At our lodges, guests are always asking us to cook up walleye for them. From traditional fried fish, to walleye au gratin, the ways to cook are endless. This week, I found a recipe while looking online that caught my eye. Sometimes at the lodge, we whip up a batch of bacon wrapped walleye. Enough said of course (bacon + walleye=yumminess), give our guests a few minutes and they disappear!
Now the recipe for those are quite simple…wrap walleye in bacon and cook. YUM. I discovered a new way to do bacon wrapped fish and wanted to share it with you. Since everyone knows I have a fondness for different adult beverages, I thought I would also enlighten you all about my latest craze for the hot weather that has recently found us… Cider. Hmmm. Cold, crisp, refreshing, and tastes like summer. There are more and more choices of ciders on the market these days. Some taste extremely apple juice like (not my preference) but some are the just right with only a hint of apple taste. My favourites are Magners and of course the traditional Strongbow -Perfect pairings for rich, scrumptious, fried fish.

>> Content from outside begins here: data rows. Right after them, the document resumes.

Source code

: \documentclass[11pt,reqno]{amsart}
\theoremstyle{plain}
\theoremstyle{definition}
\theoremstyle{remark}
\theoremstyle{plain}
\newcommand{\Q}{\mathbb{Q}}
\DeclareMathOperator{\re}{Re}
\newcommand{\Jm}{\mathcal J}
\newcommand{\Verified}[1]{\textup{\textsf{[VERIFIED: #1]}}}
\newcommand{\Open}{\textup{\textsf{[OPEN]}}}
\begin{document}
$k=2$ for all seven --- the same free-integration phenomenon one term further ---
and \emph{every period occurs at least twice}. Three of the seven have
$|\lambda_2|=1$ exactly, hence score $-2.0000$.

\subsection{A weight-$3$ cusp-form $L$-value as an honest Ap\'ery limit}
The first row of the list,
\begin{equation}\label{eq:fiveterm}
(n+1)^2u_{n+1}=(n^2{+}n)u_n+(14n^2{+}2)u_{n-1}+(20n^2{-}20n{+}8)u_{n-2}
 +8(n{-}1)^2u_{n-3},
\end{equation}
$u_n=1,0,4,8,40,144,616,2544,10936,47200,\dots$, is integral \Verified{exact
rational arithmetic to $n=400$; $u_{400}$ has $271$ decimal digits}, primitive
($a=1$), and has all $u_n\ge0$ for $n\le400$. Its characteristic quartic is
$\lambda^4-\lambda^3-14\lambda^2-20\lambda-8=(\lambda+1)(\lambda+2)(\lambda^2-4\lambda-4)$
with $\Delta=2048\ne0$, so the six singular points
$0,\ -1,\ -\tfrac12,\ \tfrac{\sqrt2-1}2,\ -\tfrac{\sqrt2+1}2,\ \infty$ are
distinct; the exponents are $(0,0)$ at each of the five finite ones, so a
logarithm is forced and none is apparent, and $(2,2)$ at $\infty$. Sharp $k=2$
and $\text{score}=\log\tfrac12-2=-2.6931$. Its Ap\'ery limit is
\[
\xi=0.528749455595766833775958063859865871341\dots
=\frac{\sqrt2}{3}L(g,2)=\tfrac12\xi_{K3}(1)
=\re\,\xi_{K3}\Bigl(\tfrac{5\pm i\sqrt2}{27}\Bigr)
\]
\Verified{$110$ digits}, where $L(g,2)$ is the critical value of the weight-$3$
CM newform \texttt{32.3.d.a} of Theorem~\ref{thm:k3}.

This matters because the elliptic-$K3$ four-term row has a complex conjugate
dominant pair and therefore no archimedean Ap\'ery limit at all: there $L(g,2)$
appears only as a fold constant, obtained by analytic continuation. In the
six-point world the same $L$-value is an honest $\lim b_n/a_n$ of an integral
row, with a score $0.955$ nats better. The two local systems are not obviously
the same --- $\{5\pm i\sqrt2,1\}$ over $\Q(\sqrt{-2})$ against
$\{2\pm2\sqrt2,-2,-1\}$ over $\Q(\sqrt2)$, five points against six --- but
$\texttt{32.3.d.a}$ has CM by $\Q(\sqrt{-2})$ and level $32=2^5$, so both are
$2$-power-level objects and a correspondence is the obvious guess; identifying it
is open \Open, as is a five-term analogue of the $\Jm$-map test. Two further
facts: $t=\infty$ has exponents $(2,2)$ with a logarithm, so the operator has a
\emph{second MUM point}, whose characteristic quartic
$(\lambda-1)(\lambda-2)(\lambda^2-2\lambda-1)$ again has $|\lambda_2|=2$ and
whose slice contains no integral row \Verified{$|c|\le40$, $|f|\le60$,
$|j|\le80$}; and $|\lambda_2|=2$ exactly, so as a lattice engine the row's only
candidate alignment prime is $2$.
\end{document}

So…on with this week’s recipe, a new way for bacon wrapped walleye:
Bacon-Wrapped Mustard Walleye
- 1 cups flour
- 1 cup panko crumbs
- 1 cup cracker crumbs
- 5 tbs seasoning salt
- 6 walleye fillets, cut into 1.5 -inch cubes
- 2 lbs side bacon, sliced
- 2 cups “Sweet with heat” mustard
- Combine flour, cracker crumbs and seasoning salt; set aside.
- Sprinkle fillets with lemon pepper, then wrap each cube with a bacon slice, secure with a toothpick and cover with mustard.
- Completely cover the cubes with the flour mixture. Deep-fry in canola oil until golden brown. A 1 1/2-inch cube should take about 1 to 2 minutes to cook if the oil is at the right temperature.
- Serve with deep-fried potatoes, beans and bread.
Frying tip: Before frying your fish, make sure the oil is sufficiently hot. To test if it’s ready, drop in a piece of fish: if it sinks and doesn’t quickly bubble back up to the surface, the oil isn’t hot enough. Also make sure that the oil remains hot until the fish is fully cooked; lower temperatures mean a longer cooking time, and the longer the fish sits in the oil, the soggier it will get.
Let me know how it works out, I am planning on trying this soon!